For three Hispanic mayoral candidates, the road to becoming Chicago's first Latino mayor just got tougher.
Miguel del Valle, Rev. Wilfredo de Jesús and Gery Chico -- already facing an uphill battle with former White House chief of staff Rahm Emanuel in the mix -- now have two other candidates to worry about.
Rep. Danny Davis and state Sen. James Meeks formally announced their campaigns Sunday.
"We need a leader who will bring people out of this division and this turmoil to a place called unity and peace," Meeks told a roaring crowd of more than 400 supporters at a rally Sunday night at the University of Illinois at Chicago.
"I will be the mayor for every racial and ethnic group, reaching out to all will be the benchmark of a Danny Davis administration," Davis told more than 100 supporters at a downtown Chicago hotel.
Richard M. Daley, who has led the country's third largest city for more than two decades, surprised many by announcing in September that he would not seek a seventh term.
The announcements capped a busy weekend in the race. Emanuel, considered by many the favorite, made his candidacy official on Saturday.
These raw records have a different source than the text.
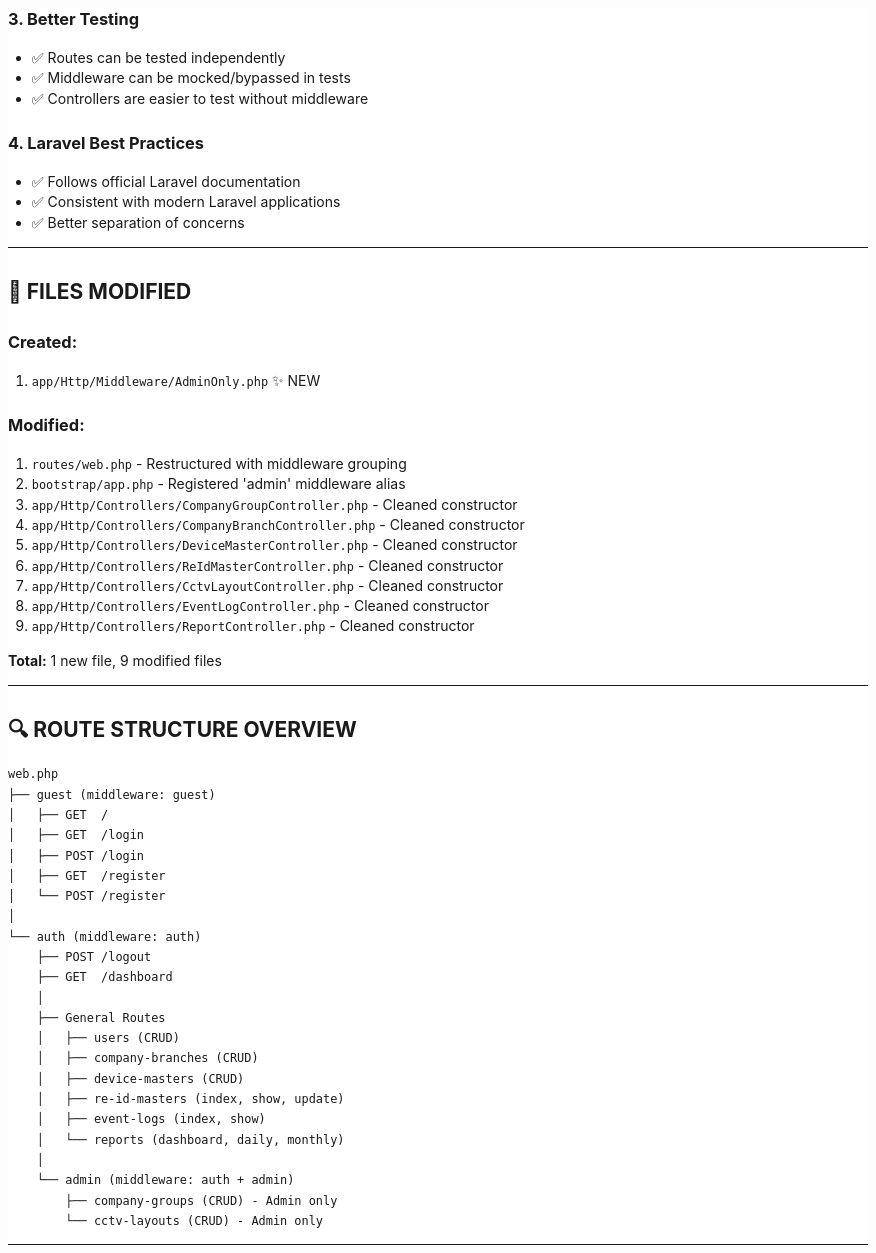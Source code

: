 ### **3. Better Testing**

- ✅ Routes can be tested independently
- ✅ Middleware can be mocked/bypassed in tests
- ✅ Controllers are easier to test without middleware

### **4. Laravel Best Practices**

- ✅ Follows official Laravel documentation
- ✅ Consistent with modern Laravel applications
- ✅ Better separation of concerns

---

## 📁 FILES MODIFIED

### **Created:**

1. `app/Http/Middleware/AdminOnly.php` ✨ NEW

### **Modified:**

1. `routes/web.php` - Restructured with middleware grouping
2. `bootstrap/app.php` - Registered 'admin' middleware alias
3. `app/Http/Controllers/CompanyGroupController.php` - Cleaned constructor
4. `app/Http/Controllers/CompanyBranchController.php` - Cleaned constructor
5. `app/Http/Controllers/DeviceMasterController.php` - Cleaned constructor
6. `app/Http/Controllers/ReIdMasterController.php` - Cleaned constructor
7. `app/Http/Controllers/CctvLayoutController.php` - Cleaned constructor
8. `app/Http/Controllers/EventLogController.php` - Cleaned constructor
9. `app/Http/Controllers/ReportController.php` - Cleaned constructor

**Total:** 1 new file, 9 modified files

---

## 🔍 ROUTE STRUCTURE OVERVIEW

```
web.php
├── guest (middleware: guest)
│   ├── GET  /
│   ├── GET  /login
│   ├── POST /login
│   ├── GET  /register
│   └── POST /register
│
└── auth (middleware: auth)
    ├── POST /logout
    ├── GET  /dashboard
    │
    ├── General Routes
    │   ├── users (CRUD)
    │   ├── company-branches (CRUD)
    │   ├── device-masters (CRUD)
    │   ├── re-id-masters (index, show, update)
    │   ├── event-logs (index, show)
    │   └── reports (dashboard, daily, monthly)
    │
    └── admin (middleware: auth + admin)
        ├── company-groups (CRUD) - Admin only
        └── cctv-layouts (CRUD) - Admin only
```

---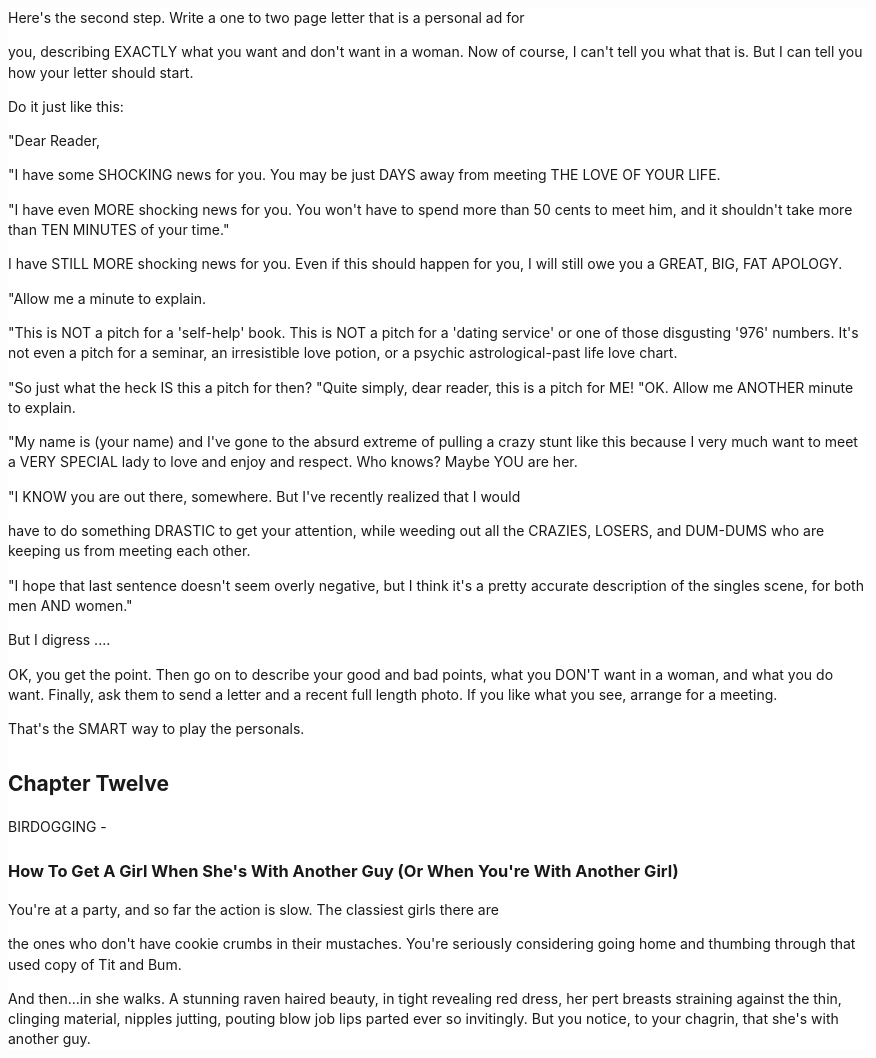 Here's the second step. Write a one to two page letter that is a personal ad for 

you, describing EXACTLY what you want and don't want in a woman. Now of course, I can't tell you what that is. But I can tell you how your letter should start. 

Do it just like this: 

"Dear Reader,  

"I have some SHOCKING news for you. You may be just DAYS away from meeting THE LOVE OF YOUR LIFE.  

"I have even MORE shocking news for you. You won't have to spend more than 50 cents to meet him, and it shouldn't take more than TEN MINUTES of your time."  

I have STILL MORE shocking news for you. Even if this should happen for you, I will still owe you a GREAT, BIG, FAT APOLOGY.  

"Allow me a minute to explain.  

"This is NOT a pitch for a 'self-help' book. This is NOT a pitch for a 'dating service' or one of those disgusting '976' numbers. It's not even a pitch for a seminar, an irresistible love potion, or a psychic astrological-past life love chart.  

"So just what the heck IS this a pitch for then?  "Quite simply, dear reader, this is a pitch for ME!  "OK. Allow me ANOTHER minute to explain.  

"My name is (your name) and I've gone to the absurd extreme of pulling a crazy stunt like this because I very much want to meet a VERY SPECIAL lady to love and enjoy and respect. Who knows? Maybe YOU are her.  

"I KNOW you are out there, somewhere. But I've recently realized that I would 

have to do something DRASTIC to get your attention, while weeding out all the CRAZIES, LOSERS, and DUM-DUMS who are keeping us from meeting each other.  

"I hope that last sentence doesn't seem overly negative, but I think it's a pretty accurate description of the singles scene, for both men AND women."  

But I digress ....  

OK, you get the point. Then go on to describe your good and bad points, what you DON'T want in a woman, and what you do want. Finally, ask them to send a letter and a recent full length photo. If you like what you see, arrange for a meeting.  

That's the SMART way to play the personals. 

## Chapter Twelve  

BIRDOGGING - 

### How To Get A Girl When She's With Another Guy (Or When You're With Another Girl) 

You're at a party, and so far the action is slow. The classiest girls there are 

the ones who don't have cookie crumbs in their mustaches. You're seriously considering going home and thumbing through that used copy of Tit and Bum.  

And then...in she walks. A stunning raven haired beauty, in tight revealing red dress, her pert breasts straining against the thin, clinging material, nipples jutting, pouting blow job lips parted ever so invitingly. But you notice, to your chagrin, that she's with another guy.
U.S. Sen. Carol Moseley Braun, the country's first black woman senator, has already opened a campaign office and plans an official announcement soon.
The crowded field will likely complicate the campaigns of the three Latino candidates, who were already fighting to secure a majority of what could be a split Hispanic vote.
U.S. Rep. Luís Gutiérrez, Democrat of Illinois, considered a run before bowing out last month.
Miguel del Valle, 59, who is Puerto Rican, is the city clerk; Rev. Wilfredo de Jesús, 46, also Puerto Rican, is a minister and commissioner of the city's Zoning Board of Appeals; and Gery Chico, 54, who has Mexican, Greek and Lithuanian roots, is the chair of the City Colleges of Chicago who served three years as Mayor Daley's chief of staff and a former president of the city's public schools.